Now, we employed a dedicated and hard working person on operations (Goran) which I trust. We have dedicated support person (Mladen) which tries hard to work with people. A very creative visual mastermind (Francois). We have a capable Debian Developer (Matthias Klumpp) working on PureOS new infra. We have a capable and dedicated sysadmins (Theo and Stelio) which we didn't even have in past. We are trying to LEVEL UP Free software and unify them in convenient solution which is lead by Joey Hess. We have a hard-working PureOS developer (Hema) who is coping with current non-existent PureOS infra. We have GNOME Boards of Directors person (Jeff) who is trying to light up our image in world (working with James, to try bring some lights into our shadows caused by infinite supply chain delays). We have created Advisory Board for Freedom, Privacy and Security which I don't want to name now as we are preparing to announce soon that (and trust me, we have good people in here).

But, the most important thing here is not that they are all capable or cool people. It is the core value in all of them - they care about Freedom and I trust them on their paths. The trust is always important but in Purism it is essential for our work. I built the workflow without time management (everyone spends their time every single day as they see it fit as long as the work gets done). And we don't create insane short deadlines because everyone else thinks it is important (and rarely something is more important than our time freedom). So the trust is built out of knowledge and the knowledge I have about them and their works is because we freely share with no strings attached.

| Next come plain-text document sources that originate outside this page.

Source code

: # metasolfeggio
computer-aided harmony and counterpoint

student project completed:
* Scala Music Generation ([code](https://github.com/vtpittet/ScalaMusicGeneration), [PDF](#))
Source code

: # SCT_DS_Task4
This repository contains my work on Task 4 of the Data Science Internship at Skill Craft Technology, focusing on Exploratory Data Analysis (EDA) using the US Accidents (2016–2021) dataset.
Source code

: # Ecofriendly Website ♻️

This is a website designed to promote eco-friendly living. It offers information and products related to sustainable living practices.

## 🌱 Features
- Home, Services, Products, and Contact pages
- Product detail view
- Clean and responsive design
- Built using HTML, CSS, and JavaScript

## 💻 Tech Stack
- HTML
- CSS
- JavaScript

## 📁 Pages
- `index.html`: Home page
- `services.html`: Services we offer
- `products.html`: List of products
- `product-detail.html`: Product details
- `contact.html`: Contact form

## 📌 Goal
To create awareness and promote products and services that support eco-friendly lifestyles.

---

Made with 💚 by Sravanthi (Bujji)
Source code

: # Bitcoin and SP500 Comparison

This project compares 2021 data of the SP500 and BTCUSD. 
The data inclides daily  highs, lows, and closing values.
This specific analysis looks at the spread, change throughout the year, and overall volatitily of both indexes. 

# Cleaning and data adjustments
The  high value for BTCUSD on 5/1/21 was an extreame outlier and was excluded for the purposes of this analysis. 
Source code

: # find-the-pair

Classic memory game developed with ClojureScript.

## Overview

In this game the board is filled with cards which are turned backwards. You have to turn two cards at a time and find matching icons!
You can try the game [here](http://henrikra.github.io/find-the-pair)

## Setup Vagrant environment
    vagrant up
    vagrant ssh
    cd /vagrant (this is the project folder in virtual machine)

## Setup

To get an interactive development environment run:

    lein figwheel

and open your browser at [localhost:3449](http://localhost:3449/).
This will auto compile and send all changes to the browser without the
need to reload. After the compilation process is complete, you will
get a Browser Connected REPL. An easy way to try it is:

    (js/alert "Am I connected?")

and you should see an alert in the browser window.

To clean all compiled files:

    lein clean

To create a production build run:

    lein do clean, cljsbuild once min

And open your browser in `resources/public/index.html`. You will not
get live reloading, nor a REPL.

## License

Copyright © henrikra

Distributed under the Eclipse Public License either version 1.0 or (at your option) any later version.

Because of them, and other good people from our community I have the energy to sacrifice my entire time for Purism. It is not white and black: CEO and me don't always agree, some members of my team don't always agree with me or I with them, some people in community are very rude, impolite and don't respect our work but even with disagreement everyone in Purism finds agreement at the end (we use facts in our judgments) and all the people who just try to disturb my and mine teams work aren't as efficient as all the lovely words of people who believe in us, who send us words of support and who share ideas and their thoughts with us. There is no more satisfaction for me than reading a personal mail giving us kudos for the work and their understanding of underlaying amount of work and issues.

While we are limited with resources we had an occasional outcry from community to help us. Now I want to help them to help me (you see the Freedom of sharing here?). PureOS has now a wiki. It will be a community wiki which is endorsed by Purism as company. Yes you read it right, Purism considers its community part of company (you don't need to get paycheck to be Purism member). That is why a call upon contributors (technical but mostly non-technical too) to help us make PureOS wiki the best resource on net for our needs. Write tutorials for others, gather and put info on wiki, create an ideas page and vote on them so we can see what community wants to see, chat with us so we all understand what, why and how are we working on things. Make it as transparent as possible. Everyone interested please get in touch with our teams by either poking us online (IRC, social accounts) or via emails (our personal or [hr, pr, feedback]@puri.sm.

To finish this writing (as it is 8am here and I still want to rest a bit because I will have meetings for 6 hours straight today) - I wanted to share some personal insight into few things from my point of view. I wanted to say despite all the troubles and people who tried to make our time even harder (and it is already hard by all the limitation which come naturally today with our kind of work), we still create products, we still ship them, we still improved step by step, we still hired and we are still building. Keeping all that together and making progress is for me a milestone greater than just creating a technical product. I just hope we will continue and improve our pace so we can start progressing towards my personal great goal - integrate and cooperate with most of FLOSS ecosystem.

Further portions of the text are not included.